Assigned task -
Tally the lines below that hold the string "languages", and report the tally by itself.

Collected data:
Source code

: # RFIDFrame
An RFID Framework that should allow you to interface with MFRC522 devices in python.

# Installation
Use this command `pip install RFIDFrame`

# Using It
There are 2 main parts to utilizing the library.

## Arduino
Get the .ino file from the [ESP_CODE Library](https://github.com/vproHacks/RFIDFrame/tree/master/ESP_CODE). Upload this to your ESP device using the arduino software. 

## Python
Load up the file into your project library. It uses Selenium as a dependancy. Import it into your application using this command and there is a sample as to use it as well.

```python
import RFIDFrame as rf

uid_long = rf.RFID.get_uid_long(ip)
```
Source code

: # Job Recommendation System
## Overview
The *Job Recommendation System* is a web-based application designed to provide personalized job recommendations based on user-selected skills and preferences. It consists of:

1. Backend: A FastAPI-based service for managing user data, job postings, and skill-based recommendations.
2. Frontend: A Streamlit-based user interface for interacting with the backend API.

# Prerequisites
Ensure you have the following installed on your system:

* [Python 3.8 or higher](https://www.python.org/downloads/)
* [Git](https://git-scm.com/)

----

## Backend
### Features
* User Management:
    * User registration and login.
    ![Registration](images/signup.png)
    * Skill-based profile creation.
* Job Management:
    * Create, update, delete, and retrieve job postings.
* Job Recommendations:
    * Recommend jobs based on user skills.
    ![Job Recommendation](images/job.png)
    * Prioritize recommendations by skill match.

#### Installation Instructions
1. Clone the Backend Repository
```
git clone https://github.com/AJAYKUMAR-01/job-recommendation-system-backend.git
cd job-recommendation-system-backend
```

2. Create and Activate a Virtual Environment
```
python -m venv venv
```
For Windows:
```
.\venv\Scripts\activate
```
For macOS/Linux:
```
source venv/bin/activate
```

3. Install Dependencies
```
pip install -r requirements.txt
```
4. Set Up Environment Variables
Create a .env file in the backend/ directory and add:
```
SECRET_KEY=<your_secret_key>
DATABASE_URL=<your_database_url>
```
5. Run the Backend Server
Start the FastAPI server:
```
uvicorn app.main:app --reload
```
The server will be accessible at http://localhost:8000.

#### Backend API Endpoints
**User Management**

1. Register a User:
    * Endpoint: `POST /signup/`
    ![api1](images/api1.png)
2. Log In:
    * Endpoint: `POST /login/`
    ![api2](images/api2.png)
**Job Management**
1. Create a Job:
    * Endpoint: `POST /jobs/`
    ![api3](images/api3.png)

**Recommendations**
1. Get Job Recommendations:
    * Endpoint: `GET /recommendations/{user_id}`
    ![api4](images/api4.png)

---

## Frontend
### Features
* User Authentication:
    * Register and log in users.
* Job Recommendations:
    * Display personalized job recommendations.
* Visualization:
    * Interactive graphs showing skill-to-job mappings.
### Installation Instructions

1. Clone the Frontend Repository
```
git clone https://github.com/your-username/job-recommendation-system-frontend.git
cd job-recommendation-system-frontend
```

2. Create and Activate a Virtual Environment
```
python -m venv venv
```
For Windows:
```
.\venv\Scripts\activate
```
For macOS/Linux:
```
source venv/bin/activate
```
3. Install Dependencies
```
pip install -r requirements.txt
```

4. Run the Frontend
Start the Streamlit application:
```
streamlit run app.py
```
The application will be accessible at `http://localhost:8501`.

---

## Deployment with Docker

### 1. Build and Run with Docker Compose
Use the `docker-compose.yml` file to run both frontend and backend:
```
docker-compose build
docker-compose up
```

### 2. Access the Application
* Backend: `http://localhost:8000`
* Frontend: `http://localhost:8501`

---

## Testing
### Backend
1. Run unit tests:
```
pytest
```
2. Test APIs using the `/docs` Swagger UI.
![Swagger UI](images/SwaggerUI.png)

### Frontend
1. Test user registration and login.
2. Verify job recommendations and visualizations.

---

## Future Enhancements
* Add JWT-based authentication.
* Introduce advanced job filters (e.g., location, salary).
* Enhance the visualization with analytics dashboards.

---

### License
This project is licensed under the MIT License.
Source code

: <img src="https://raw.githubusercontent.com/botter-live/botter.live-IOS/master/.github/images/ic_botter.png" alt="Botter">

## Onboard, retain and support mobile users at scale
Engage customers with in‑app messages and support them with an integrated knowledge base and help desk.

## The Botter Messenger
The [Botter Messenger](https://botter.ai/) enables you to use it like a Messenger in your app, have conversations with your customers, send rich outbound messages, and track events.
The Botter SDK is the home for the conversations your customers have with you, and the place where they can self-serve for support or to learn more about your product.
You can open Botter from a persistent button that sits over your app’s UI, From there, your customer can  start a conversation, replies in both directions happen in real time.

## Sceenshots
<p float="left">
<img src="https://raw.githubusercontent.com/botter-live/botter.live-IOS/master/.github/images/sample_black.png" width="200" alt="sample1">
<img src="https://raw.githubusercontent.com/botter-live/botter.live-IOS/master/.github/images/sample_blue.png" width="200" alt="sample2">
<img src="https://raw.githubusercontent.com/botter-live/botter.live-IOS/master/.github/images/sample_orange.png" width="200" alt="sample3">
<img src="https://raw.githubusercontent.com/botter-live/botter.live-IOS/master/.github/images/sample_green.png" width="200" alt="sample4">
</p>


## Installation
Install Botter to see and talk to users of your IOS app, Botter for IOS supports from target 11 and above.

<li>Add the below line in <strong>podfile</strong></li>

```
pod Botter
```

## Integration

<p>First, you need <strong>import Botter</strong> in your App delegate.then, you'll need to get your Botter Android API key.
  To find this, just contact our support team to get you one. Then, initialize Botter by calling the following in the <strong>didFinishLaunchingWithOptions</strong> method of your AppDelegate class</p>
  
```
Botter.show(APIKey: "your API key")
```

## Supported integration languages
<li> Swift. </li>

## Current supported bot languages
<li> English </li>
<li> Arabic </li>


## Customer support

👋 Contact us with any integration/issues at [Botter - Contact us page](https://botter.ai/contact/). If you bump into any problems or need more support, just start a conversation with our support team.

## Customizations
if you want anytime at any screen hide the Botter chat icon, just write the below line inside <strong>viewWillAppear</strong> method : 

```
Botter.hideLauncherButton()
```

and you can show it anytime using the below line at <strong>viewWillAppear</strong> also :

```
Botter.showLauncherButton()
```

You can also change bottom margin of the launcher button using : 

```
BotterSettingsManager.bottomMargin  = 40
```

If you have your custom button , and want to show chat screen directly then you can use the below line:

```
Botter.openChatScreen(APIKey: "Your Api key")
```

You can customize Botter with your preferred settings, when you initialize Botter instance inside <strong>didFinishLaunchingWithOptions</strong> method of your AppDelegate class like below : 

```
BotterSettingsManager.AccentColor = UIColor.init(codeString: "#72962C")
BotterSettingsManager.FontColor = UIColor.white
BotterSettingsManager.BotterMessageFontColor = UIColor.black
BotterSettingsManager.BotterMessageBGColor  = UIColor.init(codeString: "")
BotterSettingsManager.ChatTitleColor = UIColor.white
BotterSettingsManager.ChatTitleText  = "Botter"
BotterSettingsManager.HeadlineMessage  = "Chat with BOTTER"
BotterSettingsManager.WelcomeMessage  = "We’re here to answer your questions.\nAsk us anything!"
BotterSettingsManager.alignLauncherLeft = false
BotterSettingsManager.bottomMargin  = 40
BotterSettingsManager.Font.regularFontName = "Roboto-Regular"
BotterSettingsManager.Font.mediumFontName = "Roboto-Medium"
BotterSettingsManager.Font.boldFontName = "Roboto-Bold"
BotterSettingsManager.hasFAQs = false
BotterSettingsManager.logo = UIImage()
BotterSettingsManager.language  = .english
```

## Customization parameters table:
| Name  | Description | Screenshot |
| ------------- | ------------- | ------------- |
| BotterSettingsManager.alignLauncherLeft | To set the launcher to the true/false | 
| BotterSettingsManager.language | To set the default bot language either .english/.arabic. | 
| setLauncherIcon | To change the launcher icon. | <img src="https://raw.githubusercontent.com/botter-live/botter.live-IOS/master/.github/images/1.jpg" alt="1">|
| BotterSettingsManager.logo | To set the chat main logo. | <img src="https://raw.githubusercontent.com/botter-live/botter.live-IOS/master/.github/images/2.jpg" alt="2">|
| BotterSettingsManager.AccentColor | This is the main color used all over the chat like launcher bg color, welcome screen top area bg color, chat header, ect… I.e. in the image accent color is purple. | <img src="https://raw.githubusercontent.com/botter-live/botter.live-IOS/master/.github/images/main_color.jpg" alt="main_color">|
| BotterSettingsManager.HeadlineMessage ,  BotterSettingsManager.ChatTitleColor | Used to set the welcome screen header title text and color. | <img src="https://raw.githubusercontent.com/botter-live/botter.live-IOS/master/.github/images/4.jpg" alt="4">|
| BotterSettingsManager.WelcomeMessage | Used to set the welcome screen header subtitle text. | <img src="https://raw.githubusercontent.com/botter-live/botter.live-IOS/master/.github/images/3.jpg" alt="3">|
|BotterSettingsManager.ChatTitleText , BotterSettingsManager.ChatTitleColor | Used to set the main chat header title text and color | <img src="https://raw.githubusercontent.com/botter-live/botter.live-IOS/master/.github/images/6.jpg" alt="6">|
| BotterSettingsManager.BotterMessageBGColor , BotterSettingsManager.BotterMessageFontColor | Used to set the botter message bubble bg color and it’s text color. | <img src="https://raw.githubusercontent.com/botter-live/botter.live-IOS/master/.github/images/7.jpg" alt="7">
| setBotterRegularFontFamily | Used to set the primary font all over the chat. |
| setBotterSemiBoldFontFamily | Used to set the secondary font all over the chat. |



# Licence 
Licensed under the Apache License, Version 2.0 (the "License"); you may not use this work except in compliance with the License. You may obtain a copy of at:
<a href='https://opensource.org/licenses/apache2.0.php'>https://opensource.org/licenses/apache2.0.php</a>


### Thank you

Task result -
2